The Nominative Social Declaration (DSN): The Pillar of Compliance
Since its mandatory generalisation in 2017, the DSN constitutes the sole channel for transmitting payroll data to social security bodies. In 2026, it incorporates new developments:
- Monthly transmission: each month, no later than the 5th or 15th depending on workforce size, the employer transmits payroll data for all employees via net-entreprises.fr.
- Event reporting: work stoppages, contract terminations, early resumptions must be reported within 5 business days via specific reports.
- DSN and tax at source: the DSN integrates the PASRAU module enabling automatic recovery of individual tax-at-source rates from the DGFiP system.
Any error in the DSN may result in late penalties (5% increase on due contributions) or URSSAF reassessments during audits.

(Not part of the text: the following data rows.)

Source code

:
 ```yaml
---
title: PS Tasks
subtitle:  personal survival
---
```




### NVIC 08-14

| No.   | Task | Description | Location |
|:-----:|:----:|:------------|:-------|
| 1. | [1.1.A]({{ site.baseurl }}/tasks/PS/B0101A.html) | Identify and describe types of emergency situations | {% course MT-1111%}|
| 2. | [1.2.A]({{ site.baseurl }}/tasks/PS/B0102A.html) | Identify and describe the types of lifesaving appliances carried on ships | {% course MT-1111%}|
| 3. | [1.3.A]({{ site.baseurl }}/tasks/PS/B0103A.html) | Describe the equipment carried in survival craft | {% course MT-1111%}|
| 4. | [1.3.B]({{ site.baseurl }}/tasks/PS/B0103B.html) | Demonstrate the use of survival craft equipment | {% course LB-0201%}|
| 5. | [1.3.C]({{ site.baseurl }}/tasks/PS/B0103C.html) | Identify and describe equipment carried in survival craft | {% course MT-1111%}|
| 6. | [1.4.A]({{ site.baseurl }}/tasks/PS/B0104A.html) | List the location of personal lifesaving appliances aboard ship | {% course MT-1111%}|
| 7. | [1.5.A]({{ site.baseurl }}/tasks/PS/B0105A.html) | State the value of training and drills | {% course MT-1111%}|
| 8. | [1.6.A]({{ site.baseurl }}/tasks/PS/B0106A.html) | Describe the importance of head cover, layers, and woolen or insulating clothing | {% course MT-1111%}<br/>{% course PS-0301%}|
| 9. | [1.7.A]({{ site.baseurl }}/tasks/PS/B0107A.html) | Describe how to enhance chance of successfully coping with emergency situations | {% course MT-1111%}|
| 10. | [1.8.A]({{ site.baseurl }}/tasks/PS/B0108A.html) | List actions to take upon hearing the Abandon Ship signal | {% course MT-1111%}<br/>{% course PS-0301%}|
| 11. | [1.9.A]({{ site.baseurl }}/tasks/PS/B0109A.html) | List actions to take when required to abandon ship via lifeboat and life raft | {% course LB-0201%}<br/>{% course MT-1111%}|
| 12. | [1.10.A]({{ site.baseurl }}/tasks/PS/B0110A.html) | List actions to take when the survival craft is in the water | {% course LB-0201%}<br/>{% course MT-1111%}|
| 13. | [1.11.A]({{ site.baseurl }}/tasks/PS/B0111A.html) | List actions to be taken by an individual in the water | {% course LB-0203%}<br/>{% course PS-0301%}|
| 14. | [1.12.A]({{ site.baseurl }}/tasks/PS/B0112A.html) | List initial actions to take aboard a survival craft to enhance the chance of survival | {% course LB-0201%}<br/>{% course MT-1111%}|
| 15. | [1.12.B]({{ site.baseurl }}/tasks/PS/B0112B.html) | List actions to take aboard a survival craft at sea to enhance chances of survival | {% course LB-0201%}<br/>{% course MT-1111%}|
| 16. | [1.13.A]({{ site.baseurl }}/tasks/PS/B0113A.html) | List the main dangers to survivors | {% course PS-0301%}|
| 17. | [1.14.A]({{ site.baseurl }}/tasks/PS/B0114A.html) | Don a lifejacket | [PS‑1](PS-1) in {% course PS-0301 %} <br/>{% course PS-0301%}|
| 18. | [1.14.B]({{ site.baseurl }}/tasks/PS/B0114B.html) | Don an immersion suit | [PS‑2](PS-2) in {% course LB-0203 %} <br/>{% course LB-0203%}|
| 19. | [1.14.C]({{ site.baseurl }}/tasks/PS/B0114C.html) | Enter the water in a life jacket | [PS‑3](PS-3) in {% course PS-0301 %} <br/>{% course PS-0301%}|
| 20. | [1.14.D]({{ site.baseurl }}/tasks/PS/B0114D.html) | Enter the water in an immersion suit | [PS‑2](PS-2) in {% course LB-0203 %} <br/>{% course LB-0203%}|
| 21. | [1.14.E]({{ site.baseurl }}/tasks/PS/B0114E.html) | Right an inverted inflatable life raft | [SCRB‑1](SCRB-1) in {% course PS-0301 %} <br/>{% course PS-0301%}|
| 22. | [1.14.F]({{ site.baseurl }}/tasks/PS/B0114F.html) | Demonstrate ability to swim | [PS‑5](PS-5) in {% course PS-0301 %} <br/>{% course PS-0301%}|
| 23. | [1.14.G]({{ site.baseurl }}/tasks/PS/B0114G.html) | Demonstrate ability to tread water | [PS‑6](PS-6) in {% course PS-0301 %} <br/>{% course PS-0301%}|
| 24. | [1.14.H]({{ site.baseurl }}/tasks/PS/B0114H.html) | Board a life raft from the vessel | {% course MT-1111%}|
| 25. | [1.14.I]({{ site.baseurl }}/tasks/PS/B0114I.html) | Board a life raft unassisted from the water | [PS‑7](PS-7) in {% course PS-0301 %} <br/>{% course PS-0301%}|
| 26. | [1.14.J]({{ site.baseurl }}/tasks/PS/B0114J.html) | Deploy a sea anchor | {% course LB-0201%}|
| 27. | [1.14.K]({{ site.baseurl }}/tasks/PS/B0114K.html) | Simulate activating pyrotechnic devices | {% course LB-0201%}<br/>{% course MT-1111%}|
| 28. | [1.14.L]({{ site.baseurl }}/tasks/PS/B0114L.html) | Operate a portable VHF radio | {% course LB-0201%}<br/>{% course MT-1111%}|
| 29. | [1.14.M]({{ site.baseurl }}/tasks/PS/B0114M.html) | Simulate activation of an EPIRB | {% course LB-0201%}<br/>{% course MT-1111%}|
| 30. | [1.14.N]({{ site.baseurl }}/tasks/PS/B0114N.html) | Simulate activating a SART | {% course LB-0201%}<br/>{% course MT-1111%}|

Artificial Intelligence in the Service of Payroll
In 2026, generative AI tools are making their way into payroll management with several concrete applications:
- Anomaly detection: machine learning algorithms flagging unusual discrepancies in variable elements (atypical overtime, inconsistent bonuses).
- Automatic contract generation: our tool enables production of compliant employment contracts in minutes, incorporating applicable collective agreements.
- HR chatbots: automated response to employee questions about their payslips, leave, or expense reimbursements.
- Salary cost prediction: modelling the financial impacts of mandatory annual negotiations (NAO).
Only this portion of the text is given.